---------- Given records ----------

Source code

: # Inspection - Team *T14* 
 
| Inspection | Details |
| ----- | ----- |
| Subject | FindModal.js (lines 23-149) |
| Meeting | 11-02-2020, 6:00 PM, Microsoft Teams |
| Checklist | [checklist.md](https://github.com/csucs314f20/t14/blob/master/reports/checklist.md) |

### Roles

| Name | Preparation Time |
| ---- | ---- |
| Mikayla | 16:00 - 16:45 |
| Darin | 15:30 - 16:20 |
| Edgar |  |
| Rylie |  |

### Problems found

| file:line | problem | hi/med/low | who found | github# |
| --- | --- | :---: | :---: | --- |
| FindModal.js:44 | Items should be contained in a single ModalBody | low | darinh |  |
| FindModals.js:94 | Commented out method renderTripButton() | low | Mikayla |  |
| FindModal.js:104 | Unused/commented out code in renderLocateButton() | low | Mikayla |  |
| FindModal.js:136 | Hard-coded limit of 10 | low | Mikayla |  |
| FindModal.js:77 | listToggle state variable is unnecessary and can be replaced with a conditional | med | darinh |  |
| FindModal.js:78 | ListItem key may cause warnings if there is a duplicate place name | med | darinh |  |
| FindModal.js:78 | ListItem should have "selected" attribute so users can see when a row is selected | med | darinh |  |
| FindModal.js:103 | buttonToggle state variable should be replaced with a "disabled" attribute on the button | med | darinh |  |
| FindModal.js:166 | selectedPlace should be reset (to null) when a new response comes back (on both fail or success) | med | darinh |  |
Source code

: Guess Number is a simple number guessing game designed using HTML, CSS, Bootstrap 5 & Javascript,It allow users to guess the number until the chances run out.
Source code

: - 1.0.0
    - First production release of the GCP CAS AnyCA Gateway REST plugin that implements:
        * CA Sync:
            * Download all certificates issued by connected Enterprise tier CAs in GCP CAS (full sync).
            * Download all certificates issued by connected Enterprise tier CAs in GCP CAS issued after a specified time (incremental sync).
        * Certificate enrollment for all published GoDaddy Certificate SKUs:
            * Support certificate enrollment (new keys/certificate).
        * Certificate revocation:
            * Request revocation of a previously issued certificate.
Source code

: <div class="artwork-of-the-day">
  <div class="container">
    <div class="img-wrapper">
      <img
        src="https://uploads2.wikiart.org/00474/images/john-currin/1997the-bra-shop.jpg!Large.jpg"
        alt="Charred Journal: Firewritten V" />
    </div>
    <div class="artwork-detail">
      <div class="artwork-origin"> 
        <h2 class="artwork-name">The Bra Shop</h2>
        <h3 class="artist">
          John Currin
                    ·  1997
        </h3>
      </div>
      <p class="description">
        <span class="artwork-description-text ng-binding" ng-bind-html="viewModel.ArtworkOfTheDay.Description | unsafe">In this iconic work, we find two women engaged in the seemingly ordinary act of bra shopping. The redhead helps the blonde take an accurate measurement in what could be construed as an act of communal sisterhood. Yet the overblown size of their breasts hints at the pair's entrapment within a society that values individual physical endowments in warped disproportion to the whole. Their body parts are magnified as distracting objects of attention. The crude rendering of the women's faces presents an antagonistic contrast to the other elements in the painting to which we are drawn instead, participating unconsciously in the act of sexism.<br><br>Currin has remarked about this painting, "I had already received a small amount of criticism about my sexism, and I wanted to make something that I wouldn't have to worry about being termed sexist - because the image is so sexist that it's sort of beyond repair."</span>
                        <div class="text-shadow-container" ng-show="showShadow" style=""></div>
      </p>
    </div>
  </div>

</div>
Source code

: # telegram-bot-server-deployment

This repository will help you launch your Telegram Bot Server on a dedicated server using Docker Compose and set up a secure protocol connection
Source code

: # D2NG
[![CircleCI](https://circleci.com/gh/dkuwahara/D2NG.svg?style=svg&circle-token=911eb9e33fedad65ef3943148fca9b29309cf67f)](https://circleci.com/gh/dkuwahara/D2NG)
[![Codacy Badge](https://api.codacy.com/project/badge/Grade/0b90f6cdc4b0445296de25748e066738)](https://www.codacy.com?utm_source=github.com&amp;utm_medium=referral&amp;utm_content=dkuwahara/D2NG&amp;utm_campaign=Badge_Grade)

----------

Goal of the exercise: Your task is to gather all lines from the entries above that hold the word "found".

Answer section:
### Problems found
| file:line | problem | hi/med/low | who found | github# |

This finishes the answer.